We had a competition in April asking for your memories of Miami Beach. The requirements were to write a 500 word essay about your favorite Miami Beach memory. We would like to share the winning essay with you. Be sure to follow this Visual Memoirs Project on Facebook to see who is being interviewed and to follow all the exciting updates.
MEMORIES of MIAMI BEACH
by Sheryl Gold
The stately Roney Plaza hotel, built in 1925-26, was located at 23rd and Collins, facing the Altantic. An enormous structure, designed in Mediterranean revival style by Schultze and Weaver, the "Roney" was the grand dame of
Miami Beach hotels...like the Biltmore in Coral Gables and The Breakers in
The hotel was a standout for several reasons: its flamingo pink color, huge size, towering height, architecture and unique amenities. It was a real tragedy when, in 1968, the city permitted new owners to demolish this landmark. Of course, this was before preservationists found their voice.

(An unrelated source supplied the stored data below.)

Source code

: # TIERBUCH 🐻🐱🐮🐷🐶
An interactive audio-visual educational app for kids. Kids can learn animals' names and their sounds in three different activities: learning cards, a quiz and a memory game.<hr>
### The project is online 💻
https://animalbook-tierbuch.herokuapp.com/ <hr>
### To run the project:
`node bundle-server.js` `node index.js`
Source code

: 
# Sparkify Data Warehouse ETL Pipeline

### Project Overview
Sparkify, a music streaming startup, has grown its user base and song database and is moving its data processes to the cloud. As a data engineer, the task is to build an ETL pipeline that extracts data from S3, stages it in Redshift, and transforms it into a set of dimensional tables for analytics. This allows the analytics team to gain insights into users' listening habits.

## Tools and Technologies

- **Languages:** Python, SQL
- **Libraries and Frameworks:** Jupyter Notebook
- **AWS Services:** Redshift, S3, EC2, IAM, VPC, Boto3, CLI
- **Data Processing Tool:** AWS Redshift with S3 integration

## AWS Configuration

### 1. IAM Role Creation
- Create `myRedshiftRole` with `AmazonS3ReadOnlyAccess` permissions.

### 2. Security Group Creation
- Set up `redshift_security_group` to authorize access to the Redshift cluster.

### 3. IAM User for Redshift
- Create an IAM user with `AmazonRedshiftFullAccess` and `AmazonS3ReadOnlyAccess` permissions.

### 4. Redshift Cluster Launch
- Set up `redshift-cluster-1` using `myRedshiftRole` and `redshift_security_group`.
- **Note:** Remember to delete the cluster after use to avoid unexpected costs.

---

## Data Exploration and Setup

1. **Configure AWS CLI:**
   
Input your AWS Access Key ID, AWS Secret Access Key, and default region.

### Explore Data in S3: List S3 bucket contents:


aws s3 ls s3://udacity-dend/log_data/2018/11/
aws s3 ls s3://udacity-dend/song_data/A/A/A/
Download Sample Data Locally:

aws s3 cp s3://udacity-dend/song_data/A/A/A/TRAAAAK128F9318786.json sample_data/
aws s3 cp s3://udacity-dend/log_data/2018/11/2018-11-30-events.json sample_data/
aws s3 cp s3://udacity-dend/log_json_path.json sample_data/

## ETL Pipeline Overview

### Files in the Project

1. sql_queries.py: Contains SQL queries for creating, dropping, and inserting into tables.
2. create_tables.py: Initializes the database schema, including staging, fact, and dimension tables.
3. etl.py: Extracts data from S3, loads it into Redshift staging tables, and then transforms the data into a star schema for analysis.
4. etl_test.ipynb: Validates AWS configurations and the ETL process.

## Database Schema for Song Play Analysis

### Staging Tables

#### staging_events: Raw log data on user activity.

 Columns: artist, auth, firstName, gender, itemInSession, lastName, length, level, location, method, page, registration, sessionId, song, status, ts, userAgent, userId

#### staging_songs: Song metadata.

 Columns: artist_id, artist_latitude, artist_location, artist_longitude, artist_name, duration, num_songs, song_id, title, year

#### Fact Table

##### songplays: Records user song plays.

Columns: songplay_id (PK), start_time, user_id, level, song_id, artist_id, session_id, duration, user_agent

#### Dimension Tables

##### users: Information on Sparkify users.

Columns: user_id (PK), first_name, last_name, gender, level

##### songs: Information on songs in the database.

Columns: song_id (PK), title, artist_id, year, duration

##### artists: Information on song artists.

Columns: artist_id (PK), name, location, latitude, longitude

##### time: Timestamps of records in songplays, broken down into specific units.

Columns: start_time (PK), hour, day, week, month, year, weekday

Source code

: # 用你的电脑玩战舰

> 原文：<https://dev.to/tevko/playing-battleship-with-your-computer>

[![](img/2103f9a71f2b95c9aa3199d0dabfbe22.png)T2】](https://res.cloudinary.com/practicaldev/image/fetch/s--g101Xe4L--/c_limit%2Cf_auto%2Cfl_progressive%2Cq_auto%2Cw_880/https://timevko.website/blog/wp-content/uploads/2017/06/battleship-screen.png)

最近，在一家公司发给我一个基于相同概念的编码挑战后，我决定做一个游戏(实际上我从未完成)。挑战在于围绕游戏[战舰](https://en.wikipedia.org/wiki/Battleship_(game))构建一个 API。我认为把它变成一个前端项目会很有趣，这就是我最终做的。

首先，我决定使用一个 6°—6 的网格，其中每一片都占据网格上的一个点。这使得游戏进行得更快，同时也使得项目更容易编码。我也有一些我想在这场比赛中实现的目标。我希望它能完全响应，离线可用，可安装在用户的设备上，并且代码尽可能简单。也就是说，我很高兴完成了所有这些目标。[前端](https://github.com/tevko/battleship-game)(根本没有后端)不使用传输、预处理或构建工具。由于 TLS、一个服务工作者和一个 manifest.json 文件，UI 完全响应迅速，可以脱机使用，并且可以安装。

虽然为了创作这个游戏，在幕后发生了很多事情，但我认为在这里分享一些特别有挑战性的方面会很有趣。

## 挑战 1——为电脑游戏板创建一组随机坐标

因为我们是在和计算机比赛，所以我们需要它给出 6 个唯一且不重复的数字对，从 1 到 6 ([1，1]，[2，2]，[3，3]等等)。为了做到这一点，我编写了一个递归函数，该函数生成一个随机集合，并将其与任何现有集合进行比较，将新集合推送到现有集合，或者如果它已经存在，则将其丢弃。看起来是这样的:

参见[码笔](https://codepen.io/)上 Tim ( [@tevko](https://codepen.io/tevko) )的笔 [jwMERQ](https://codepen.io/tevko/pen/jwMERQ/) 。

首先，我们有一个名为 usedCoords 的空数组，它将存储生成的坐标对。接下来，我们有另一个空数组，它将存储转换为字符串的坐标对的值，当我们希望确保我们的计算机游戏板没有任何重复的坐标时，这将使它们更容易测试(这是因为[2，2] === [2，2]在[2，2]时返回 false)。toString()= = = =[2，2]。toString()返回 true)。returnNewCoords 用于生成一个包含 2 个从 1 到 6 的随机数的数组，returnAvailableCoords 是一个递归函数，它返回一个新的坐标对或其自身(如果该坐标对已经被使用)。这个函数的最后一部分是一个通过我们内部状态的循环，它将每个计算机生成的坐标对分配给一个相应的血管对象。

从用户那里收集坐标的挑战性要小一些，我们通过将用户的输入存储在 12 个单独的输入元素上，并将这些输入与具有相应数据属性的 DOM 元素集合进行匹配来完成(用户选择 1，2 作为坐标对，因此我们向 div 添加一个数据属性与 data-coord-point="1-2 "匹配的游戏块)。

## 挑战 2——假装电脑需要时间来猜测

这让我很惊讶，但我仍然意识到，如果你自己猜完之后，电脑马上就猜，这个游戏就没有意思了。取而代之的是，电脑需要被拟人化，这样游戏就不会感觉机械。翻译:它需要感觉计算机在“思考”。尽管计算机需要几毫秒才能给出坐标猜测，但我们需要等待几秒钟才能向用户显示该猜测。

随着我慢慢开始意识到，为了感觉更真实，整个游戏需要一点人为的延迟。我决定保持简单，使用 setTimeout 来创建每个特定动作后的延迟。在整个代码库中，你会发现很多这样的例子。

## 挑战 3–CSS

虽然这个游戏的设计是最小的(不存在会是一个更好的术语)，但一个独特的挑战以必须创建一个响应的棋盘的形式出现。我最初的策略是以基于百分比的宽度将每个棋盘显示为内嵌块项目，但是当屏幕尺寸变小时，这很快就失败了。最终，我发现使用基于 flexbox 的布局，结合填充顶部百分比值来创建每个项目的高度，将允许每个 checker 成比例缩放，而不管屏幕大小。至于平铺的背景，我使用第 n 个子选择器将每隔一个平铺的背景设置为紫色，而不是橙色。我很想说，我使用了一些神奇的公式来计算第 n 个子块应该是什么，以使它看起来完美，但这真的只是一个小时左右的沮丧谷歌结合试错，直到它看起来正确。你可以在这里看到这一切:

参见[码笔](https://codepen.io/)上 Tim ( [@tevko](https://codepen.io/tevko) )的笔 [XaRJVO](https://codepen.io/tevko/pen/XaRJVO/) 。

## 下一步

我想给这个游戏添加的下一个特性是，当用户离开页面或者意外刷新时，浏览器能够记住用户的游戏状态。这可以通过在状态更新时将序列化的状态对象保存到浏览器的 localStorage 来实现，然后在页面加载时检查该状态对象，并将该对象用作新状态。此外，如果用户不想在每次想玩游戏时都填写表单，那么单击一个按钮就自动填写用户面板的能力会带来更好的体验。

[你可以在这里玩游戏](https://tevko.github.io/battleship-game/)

I grew up on Miami Beach from the age of four, not far from the Roney. My best friend Bonnie (half-sister of former Miami Beach mayor Mel Richard) and I played in the hotel garden. After school, we would walk along the promenade from her home in the Francis I DuPont & Co. building, a beautiful limestone structure, to the hotel. Once there, we would romp among cages with exotic birds and fountains. The Roney garden was its own tropical paradise...a combination of botanical garden and parrot jungle. What an enchanting playground!
The Roney wasn't the only place where we could interact with colorful birds. Live macaws and other multi colored birds greeted moviegoers from their perches in the lobby of the Carib Theatre on Lincoln Road. They complemented stylized fish designs, natural stone walls, miniature waterfalls, fountains, plantings and sea and wave motifs. When I grew up, I worked at WTVJ, Florida's first TV station, owned by Mitchell Wolfson, the man who had the vision to build this tropical movie palace. One of my first responsibilities was as "gatekeeper" of the tickets to the Jackie Gleason show at the Miami Beach Auditorium.
Continuing with the bird theme, just down the street at Collins and Lincoln, was Pickin' Chicken, a restaurant featuring fried chicken that had folks standing in line.
We not only lived on a barrier island...we rarely ventured off the island.
As youngsters, we flourished in our natural surroundings in spite of the
challenges of living in the tropics with undeveloped swampland and without air conditioning. We were covered constantly with calamine lotion to soothe prickly heat and mosquito bites. In retrospect, the most harmful side effect was our exposure to DDT spraying by low flying planes.
To end on a positive note, growing up in this abundant Eden led to my environmental activism and advocacy for our urban forest. Being introduced at a young age to the abundant wonders of nature--flora and fauna, sun and sand, and the endless ebb and tide of the ocean-- instilled in me a heightened awareness of the delicate balance between our natural resources and development.
Miami Beach remains a barrier island, with a location and geographic limitations that influence how best to ensure its sustainability. I'm hopeful that all who love this special place in the sun will be good stewards, now and into the future.